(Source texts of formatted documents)
[Start of Attachment]

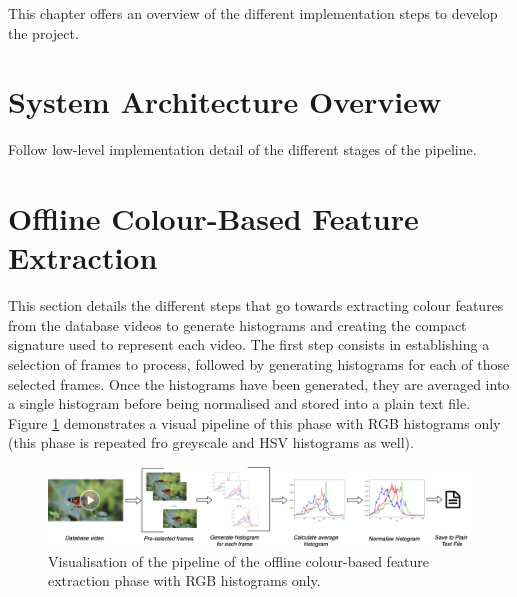 This chapter offers an overview of the different implementation steps to develop the project.

\section{System Architecture Overview}

Follow low-level implementation detail of the different stages of the pipeline.\\



\section{Offline Colour-Based Feature Extraction}

This section details the different steps that go towards extracting colour features from the database videos to generate histograms and creating the compact signature used to represent each video. The first step consists in establishing a selection of frames to process, followed by generating histograms for each of those selected frames. Once the histograms have been generated, they are averaged into a single histogram before being normalised and stored into a plain text file. Figure \ref{fig:implementation-rgb_average_histogram_pipeline} demonstrates a visual pipeline of this phase with RGB histograms only (this phase is repeated fro greyscale and HSV histograms as well). 

\begin{figure}[h] 
\centerline{\includegraphics[width=1.2\textwidth,center]{figures/implementation/rgb_average_histogram_pipeline.png}}
\caption{\label{fig:implementation-rgb_average_histogram_pipeline}Visualisation of the pipeline of the offline colour-based feature extraction phase with RGB histograms only.}
\end{figure}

[End of Attachment]

→ **Task details**: Going from the line that has "Follow low-level implementation" through the last line of the entries, retype each line exactly as given and add nothing.

→ **Response to this exercise**:
Follow low-level implementation detail of the different stages of the pipeline.\\



\section{Offline Colour-Based Feature Extraction}

This section details the different steps that go towards extracting colour features from the database videos to generate histograms and creating the compact signature used to represent each video. The first step consists in establishing a selection of frames to process, followed by generating histograms for each of those selected frames. Once the histograms have been generated, they are averaged into a single histogram before being normalised and stored into a plain text file. Figure \ref{fig:implementation-rgb_average_histogram_pipeline} demonstrates a visual pipeline of this phase with RGB histograms only (this phase is repeated fro greyscale and HSV histograms as well). 

\begin{figure}[h] 
\centerline{\includegraphics[width=1.2\textwidth,center]{figures/implementation/rgb_average_histogram_pipeline.png}}
\caption{\label{fig:implementation-rgb_average_histogram_pipeline}Visualisation of the pipeline of the offline colour-based feature extraction phase with RGB histograms only.}
\end{figure}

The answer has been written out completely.